*Your assignment*
Only one portion of the data is to be written out: from the line bearing "- Interrupting the" through the line bearing "To run the script, from". Write it exactly as it appears.

*Given data*
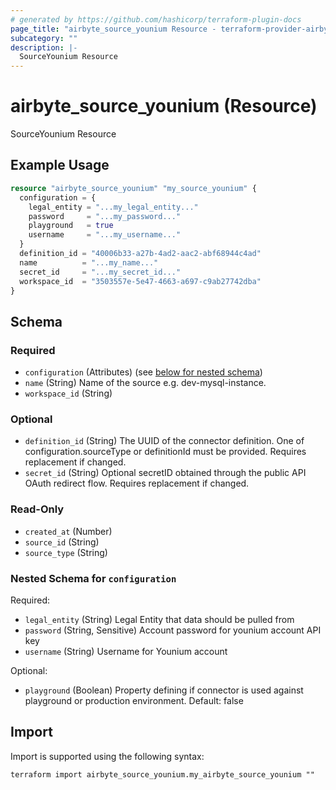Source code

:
 ```yaml
---
# generated by https://github.com/hashicorp/terraform-plugin-docs
page_title: "airbyte_source_younium Resource - terraform-provider-airbyte"
subcategory: ""
description: |-
  SourceYounium Resource
---
```


# airbyte_source_younium (Resource)

SourceYounium Resource

## Example Usage

```terraform
resource "airbyte_source_younium" "my_source_younium" {
  configuration = {
    legal_entity = "...my_legal_entity..."
    password     = "...my_password..."
    playground   = true
    username     = "...my_username..."
  }
  definition_id = "40006b33-a27b-4ad2-aac2-abf68944c4ad"
  name          = "...my_name..."
  secret_id     = "...my_secret_id..."
  workspace_id  = "3503557e-5e47-4663-a697-c9ab27742dba"
}
```

<!-- schema generated by tfplugindocs -->
## Schema

### Required

- `configuration` (Attributes) (see [below for nested schema](#nestedatt--configuration))
- `name` (String) Name of the source e.g. dev-mysql-instance.
- `workspace_id` (String)

### Optional

- `definition_id` (String) The UUID of the connector definition. One of configuration.sourceType or definitionId must be provided. Requires replacement if changed.
- `secret_id` (String) Optional secretID obtained through the public API OAuth redirect flow. Requires replacement if changed.

### Read-Only

- `created_at` (Number)
- `source_id` (String)
- `source_type` (String)

<a id="nestedatt--configuration"></a>
### Nested Schema for `configuration`

Required:

- `legal_entity` (String) Legal Entity that data should be pulled from
- `password` (String, Sensitive) Account password for younium account API key
- `username` (String) Username for Younium account

Optional:

- `playground` (Boolean) Property defining if connector is used against playground or production environment. Default: false

## Import

Import is supported using the following syntax:

```shell
terraform import airbyte_source_younium.my_airbyte_source_younium ""
```
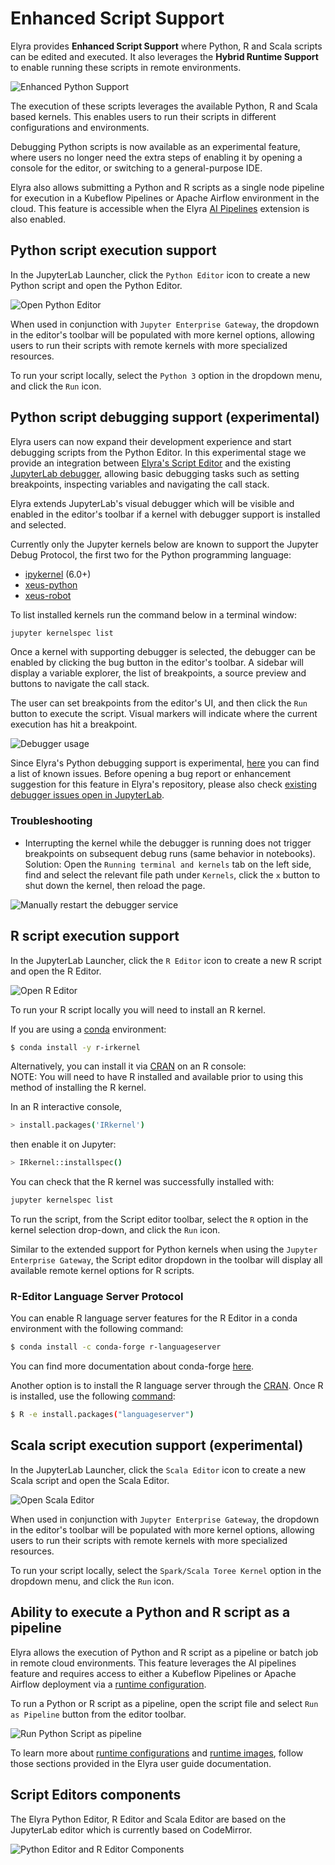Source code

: <!--
{% comment %}
Copyright 2018-2022 Elyra Authors

Licensed under the Apache License, Version 2.0 (the "License");
you may not use this file except in compliance with the License.
You may obtain a copy of the License at

http://www.apache.org/licenses/LICENSE-2.0

Unless required by applicable law or agreed to in writing, software
distributed under the License is distributed on an "AS IS" BASIS,
WITHOUT WARRANTIES OR CONDITIONS OF ANY KIND, either express or implied.
See the License for the specific language governing permissions and
limitations under the License.
{% endcomment %}
-->
# Enhanced Script Support

Elyra provides **Enhanced Script Support** where Python, R and Scala scripts can be edited and executed. It also leverages the **Hybrid Runtime Support** to enable running
these scripts in remote environments.

![Enhanced Python Support](../images/python-editor.gif)

The execution of these scripts leverages the available Python, R and Scala based kernels. This enables users to run their scripts in different configurations and environments.

Debugging Python scripts is now available as an experimental feature, where users no longer need the extra steps of enabling it by opening a console for the editor, or switching to a general-purpose IDE.

Elyra also allows submitting a Python and R scripts as a single node pipeline for execution in a Kubeflow Pipelines or Apache Airflow environment in the cloud. This feature is accessible when the Elyra [AI Pipelines](../user_guide/pipelines.md) extension is also enabled.

## Python script execution support

In the JupyterLab Launcher, click the `Python Editor` icon to create a new Python script and open the Python Editor.

![Open Python Editor](../images/launcher-python-editor.png)

When used in conjunction with `Jupyter Enterprise Gateway`, the dropdown in the editor's toolbar will be populated with more kernel options,
allowing users to run their scripts with remote kernels with more specialized resources.

To run your script locally, select the `Python 3` option in the dropdown menu, and click the `Run` icon.

## Python script debugging support (experimental)

Elyra users can now expand their development experience and start debugging scripts from the Python Editor.
In this experimental stage we provide an integration between [Elyra's Script Editor](https://github.com/elyra-ai/elyra/tree/main/packages/script-editor) and the existing [JupyterLab debugger](https://jupyterlab.readthedocs.io/en/stable/user/debugger.html), allowing basic debugging tasks such as setting breakpoints, inspecting variables and navigating the call stack.

Elyra extends JupyterLab's visual debugger which will be visible and enabled in the editor's toolbar if a kernel with debugger support is installed and selected.

Currently only the Jupyter kernels below are known to support the Jupyter Debug Protocol, the first two for the Python programming language:
- [ipykernel](https://github.com/ipython/ipykernel) (6.0+)
- [xeus-python](https://github.com/jupyter-xeus/xeus-python)
- [xeus-robot](https://github.com/jupyter-xeus/xeus-robot)

To list installed kernels run the command below in a terminal window:
```bash
jupyter kernelspec list
```

Once a kernel with supporting debugger is selected, the debugger can be enabled by clicking the bug button in the editor's toolbar. A sidebar will display a variable explorer, the list of breakpoints, a source preview and buttons to navigate the call stack.

The user can set breakpoints from the editor's UI, and then click the `Run` button to execute the script. Visual markers will indicate where the current execution has hit a breakpoint.

![Debugger usage](../images/debugger.gif)

Since Elyra's Python debugging support is experimental, [here](https://github.com/elyra-ai/elyra/pull/2087) you can find a list of known issues.
Before opening a bug report or enhancement suggestion for this feature in Elyra's repository, please also check [existing debugger issues open in JupyterLab](https://github.com/jupyterlab/jupyterlab/issues?q=is%3Aopen+is%3Aissue+label%3Apkg%3Adebugger).

### Troubleshooting
- Interrupting the kernel while the debugger is running does not trigger breakpoints on subsequent debug runs (same behavior in notebooks).
Solution:
Open the `Running terminal and kernels` tab on the left side, find and select the relevant file path under `Kernels`, click the `x` button to shut down the kernel, then reload the page.

![Manually restart the debugger service](../images/kernel-shutdown.png)

## R script execution support

In the JupyterLab Launcher, click the `R Editor` icon to create a new R script and open the R Editor.

![Open R Editor](../images/launcher-r-editor.png)

To run your R script locally you will need to install an R kernel.

If you are using a [conda](https://docs.conda.io/en/latest/miniconda.html) environment:
```bash
$ conda install -y r-irkernel
```

Alternatively, you can install it via [CRAN](https://cran.r-project.org/) on an R console:  
NOTE: You will need to have R installed and available prior to using this method of installing the R kernel.

In an R interactive console,
```bash
> install.packages('IRkernel')
```
then enable it on Jupyter:
```bash
> IRkernel::installspec()
```

You can check that the R kernel was successfully installed with:
```bash
jupyter kernelspec list
```

To run the script, from the Script editor toolbar, select the `R` option in the kernel selection drop-down, and click the `Run` icon.

Similar to the extended support for Python kernels when using the `Jupyter Enterprise Gateway`, the Script editor dropdown in the toolbar will display all available remote kernel options for R scripts.

### R-Editor Language Server Protocol
You can enable R language server features for the R Editor in a conda environment with the following command:
```bash
$ conda install -c conda-forge r-languageserver
```

You can find more documentation about conda-forge [here](https://github.com/conda-forge/r-languageserver-feedstock).

Another option is to install the R language server through the [CRAN](https://cran.r-project.org/). Once R is installed, use the following [command](https://github.com/REditorSupport/languageserver):
```bash
$ R -e install.packages("languageserver")
```

## Scala script execution support (experimental)

In the JupyterLab Launcher, click the `Scala Editor` icon to create a new Scala script and open the Scala Editor.

![Open Scala Editor](../images/launcher-scala-editor.png)

When used in conjunction with `Jupyter Enterprise Gateway`, the dropdown in the editor's toolbar will be populated with more kernel options,
allowing users to run their scripts with remote kernels with more specialized resources.

To run your script locally, select the `Spark/Scala Toree Kernel` option in the dropdown menu, and click the `Run` icon.

## Ability to execute a Python and R script as a pipeline

Elyra allows the execution of Python and R script as a pipeline or batch job in remote cloud environments. This feature leverages the AI pipelines feature and requires access to either a Kubeflow Pipelines or Apache Airflow deployment via a [runtime configuration](../user_guide/runtime-conf).

To run a Python or R script as a pipeline, open the script file and select `Run as Pipeline` button from the editor toolbar.

![Run Python Script as pipeline](../images/submit-script.gif)

To learn more about [runtime configurations](../user_guide/runtime-conf) and [runtime images](../user_guide/runtime-image-conf), follow those sections provided in the Elyra user guide documentation.

## Script Editors components

The Elyra Python Editor, R Editor and Scala Editor are based on the JupyterLab editor which is currently based on CodeMirror.

![Python Editor and R Editor Components](../images/script-editor-components.png)
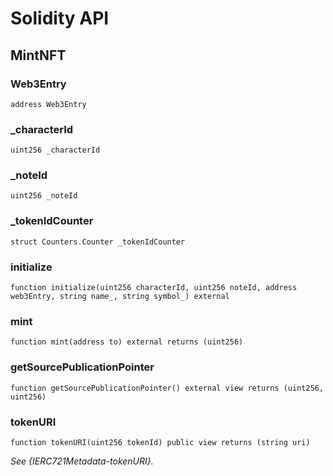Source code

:# Solidity API

## MintNFT

### Web3Entry

```solidity
address Web3Entry
```

### _characterId

```solidity
uint256 _characterId
```

### _noteId

```solidity
uint256 _noteId
```

### _tokenIdCounter

```solidity
struct Counters.Counter _tokenIdCounter
```

### initialize

```solidity
function initialize(uint256 characterId, uint256 noteId, address web3Entry, string name_, string symbol_) external
```

### mint

```solidity
function mint(address to) external returns (uint256)
```

### getSourcePublicationPointer

```solidity
function getSourcePublicationPointer() external view returns (uint256, uint256)
```

### tokenURI

```solidity
function tokenURI(uint256 tokenId) public view returns (string uri)
```

_See {IERC721Metadata-tokenURI}._

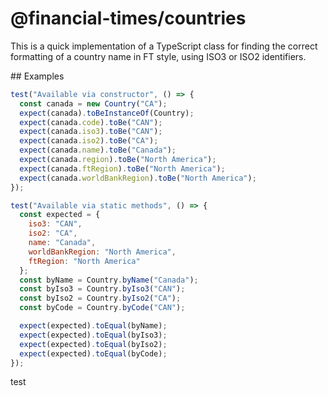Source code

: # @financial-times/countries

This is a quick implementation of a TypeScript
class for finding the correct formatting of a country
name in FT style, using ISO3 or ISO2 identifiers.

## Examples

```js
test("Available via constructor", () => {
  const canada = new Country("CA");
  expect(canada).toBeInstanceOf(Country);
  expect(canada.code).toBe("CAN");
  expect(canada.iso3).toBe("CAN");
  expect(canada.iso2).toBe("CA");
  expect(canada.name).toBe("Canada");
  expect(canada.region).toBe("North America");
  expect(canada.ftRegion).toBe("North America");
  expect(canada.worldBankRegion).toBe("North America");
});

test("Available via static methods", () => {
  const expected = {
    iso3: "CAN",
    iso2: "CA",
    name: "Canada",
    worldBankRegion: "North America",
    ftRegion: "North America"
  };
  const byName = Country.byName("Canada");
  const byIso3 = Country.byIso3("CAN");
  const byIso2 = Country.byIso2("CA");
  const byCode = Country.byCode("CAN");

  expect(expected).toEqual(byName);
  expect(expected).toEqual(byIso3);
  expect(expected).toEqual(byIso2);
  expect(expected).toEqual(byCode);
});
```
test
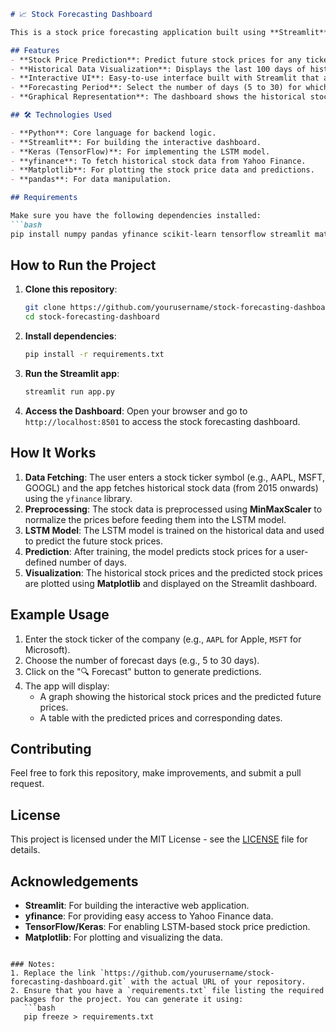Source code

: 
```markdown
# 📈 Stock Forecasting Dashboard

This is a stock price forecasting application built using **Streamlit**, **LSTM (Long Short-Term Memory)**, and **yfinance**. The app predicts the future stock prices of a company based on historical stock data and visualizes the results on an interactive dashboard.

## Features
- **Stock Price Prediction**: Predict future stock prices for any ticker using an LSTM model.
- **Historical Data Visualization**: Displays the last 100 days of historical stock prices.
- **Interactive UI**: Easy-to-use interface built with Streamlit that allows users to select a stock ticker and forecast days.
- **Forecasting Period**: Select the number of days (5 to 30) for which the stock price is predicted.
- **Graphical Representation**: The dashboard shows the historical stock data along with the predicted prices.

## 🛠️ Technologies Used

- **Python**: Core language for backend logic.
- **Streamlit**: For building the interactive dashboard.
- **Keras (TensorFlow)**: For implementing the LSTM model.
- **yfinance**: To fetch historical stock data from Yahoo Finance.
- **Matplotlib**: For plotting the stock price data and predictions.
- **pandas**: For data manipulation.

## Requirements

Make sure you have the following dependencies installed:
```bash
pip install numpy pandas yfinance scikit-learn tensorflow streamlit matplotlib
```

## How to Run the Project

1. **Clone this repository**:
    ```bash
    git clone https://github.com/yourusername/stock-forecasting-dashboard.git
    cd stock-forecasting-dashboard
    ```

2. **Install dependencies**:
    ```bash
    pip install -r requirements.txt
    ```

3. **Run the Streamlit app**:
    ```bash
    streamlit run app.py
    ```

4. **Access the Dashboard**: Open your browser and go to `http://localhost:8501` to access the stock forecasting dashboard.

## How It Works

1. **Data Fetching**: The user enters a stock ticker symbol (e.g., AAPL, MSFT, GOOGL) and the app fetches historical stock data (from 2015 onwards) using the `yfinance` library.
2. **Preprocessing**: The stock data is preprocessed using **MinMaxScaler** to normalize the prices before feeding them into the LSTM model.
3. **LSTM Model**: The LSTM model is trained on the historical data and used to predict the future stock prices.
4. **Prediction**: After training, the model predicts stock prices for a user-defined number of days.
5. **Visualization**: The historical stock prices and the predicted stock prices are plotted using **Matplotlib** and displayed on the Streamlit dashboard.

## Example Usage

1. Enter the stock ticker of the company (e.g., `AAPL` for Apple, `MSFT` for Microsoft).
2. Choose the number of forecast days (e.g., 5 to 30 days).
3. Click on the "🔍 Forecast" button to generate predictions.
4. The app will display:
   - A graph showing the historical stock prices and the predicted future prices.
   - A table with the predicted prices and corresponding dates.

## Contributing

Feel free to fork this repository, make improvements, and submit a pull request.

## License

This project is licensed under the MIT License - see the [LICENSE](LICENSE) file for details.

## Acknowledgements

- **Streamlit**: For building the interactive web application.
- **yfinance**: For providing easy access to Yahoo Finance data.
- **TensorFlow/Keras**: For enabling LSTM-based stock price prediction.
- **Matplotlib**: For plotting and visualizing the data.
```

### Notes:
1. Replace the link `https://github.com/yourusername/stock-forecasting-dashboard.git` with the actual URL of your repository.
2. Ensure that you have a `requirements.txt` file listing the required packages for the project. You can generate it using:
   ```bash
   pip freeze > requirements.txt
   ```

*Result of the task*
- Interrupting the kernel while the debugger is running does not trigger breakpoints on subsequent debug runs (same behavior in notebooks).
Solution:
Open the `Running terminal and kernels` tab on the left side, find and select the relevant file path under `Kernels`, click the `x` button to shut down the kernel, then reload the page.

![Manually restart the debugger service](../images/kernel-shutdown.png)

## R script execution support

In the JupyterLab Launcher, click the `R Editor` icon to create a new R script and open the R Editor.

![Open R Editor](../images/launcher-r-editor.png)

To run your R script locally you will need to install an R kernel.

If you are using a [conda](https://docs.conda.io/en/latest/miniconda.html) environment:
```bash
$ conda install -y r-irkernel
```

Alternatively, you can install it via [CRAN](https://cran.r-project.org/) on an R console:  
NOTE: You will need to have R installed and available prior to using this method of installing the R kernel.

In an R interactive console,
```bash
> install.packages('IRkernel')
```
then enable it on Jupyter:
```bash
> IRkernel::installspec()
```

You can check that the R kernel was successfully installed with:
```bash
jupyter kernelspec list
```

To run the script, from the Script editor toolbar, select the `R` option in the kernel selection drop-down, and click the `Run` icon.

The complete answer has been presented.